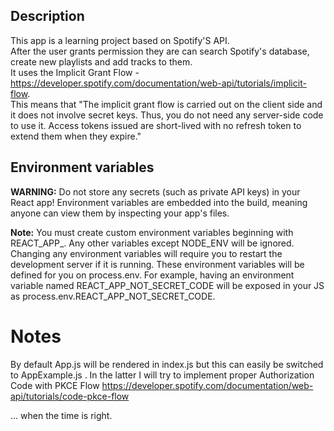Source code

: ## Description
This app is a learning project based on Spotify'S API.  
After the user grants permission they are can search Spotify's database, create new playlists and add tracks to them.  
It uses the Implicit Grant Flow - <https://developer.spotify.com/documentation/web-api/tutorials/implicit-flow>.  
This means that "The implicit grant flow is carried out on the client side and it does not involve secret keys. Thus, you do not need any server-side code to use it. Access tokens issued are short-lived with no refresh token to extend them when they expire."  


## Environment variables
**WARNING:** Do not store any secrets (such as private API keys) in your React app! Environment variables are embedded into the build, meaning anyone can view them by inspecting your app's files.

**Note:** You must create custom environment variables beginning with REACT\_APP\_. Any other variables except NODE\_ENV will be ignored. Changing any environment variables will require you to restart the development server if it is running. These environment variables will be defined for you on process.env. For example, having an environment variable named REACT\_APP\_NOT\_SECRET\_CODE will be exposed in your JS as process.env.REACT\_APP\_NOT\_SECRET\_CODE.

# Notes
By default App.js will be rendered in index.js but this can easily be switched to AppExample.js .
In the latter I will try to implement proper Authorization Code with PKCE Flow <https://developer.spotify.com/documentation/web-api/tutorials/code-pkce-flow>

... when the time is right.

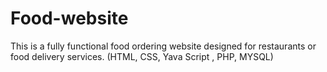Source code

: # Food-website
This is a fully functional food ordering website designed for restaurants or food delivery services. (HTML, CSS, Yava Script , PHP, MYSQL)
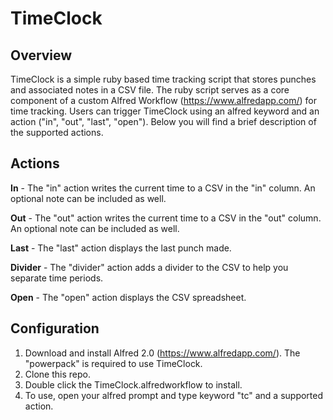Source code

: # TimeClock

## Overview
TimeClock is a simple ruby based time tracking script that stores punches and associated notes in a CSV file. The ruby script serves as a core component of a custom Alfred Workflow (https://www.alfredapp.com/) for time tracking. Users can trigger TimeClock using an alfred keyword and an action ("in", "out", "last", "open"). Below you will find a brief description of the supported actions.

## Actions

**In** - The "in" action writes the current time to a CSV in the "in" column. An optional note can be included as well.

**Out** - The "out" action writes the current time to a CSV in the "out" column. An optional note can be included as well.

**Last** - The "last" action displays the last punch made.

**Divider** - The "divider" action adds a divider to the CSV to help you separate time periods.

**Open** - The "open" action displays the CSV spreadsheet.

## Configuration

1. Download and install Alfred 2.0 (https://www.alfredapp.com/). The "powerpack" is required to use TimeClock.
2. Clone this repo.
3. Double click the TimeClock.alfredworkflow to install.
4. To use, open your alfred prompt and type keyword "tc" and a supported action.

################

* **About this task**
Look through the records and gather every line containing "included".

* **Task output**
**In** - The "in" action writes the current time to a CSV in the "in" column. An optional note can be included as well.
**Out** - The "out" action writes the current time to a CSV in the "out" column. An optional note can be included as well.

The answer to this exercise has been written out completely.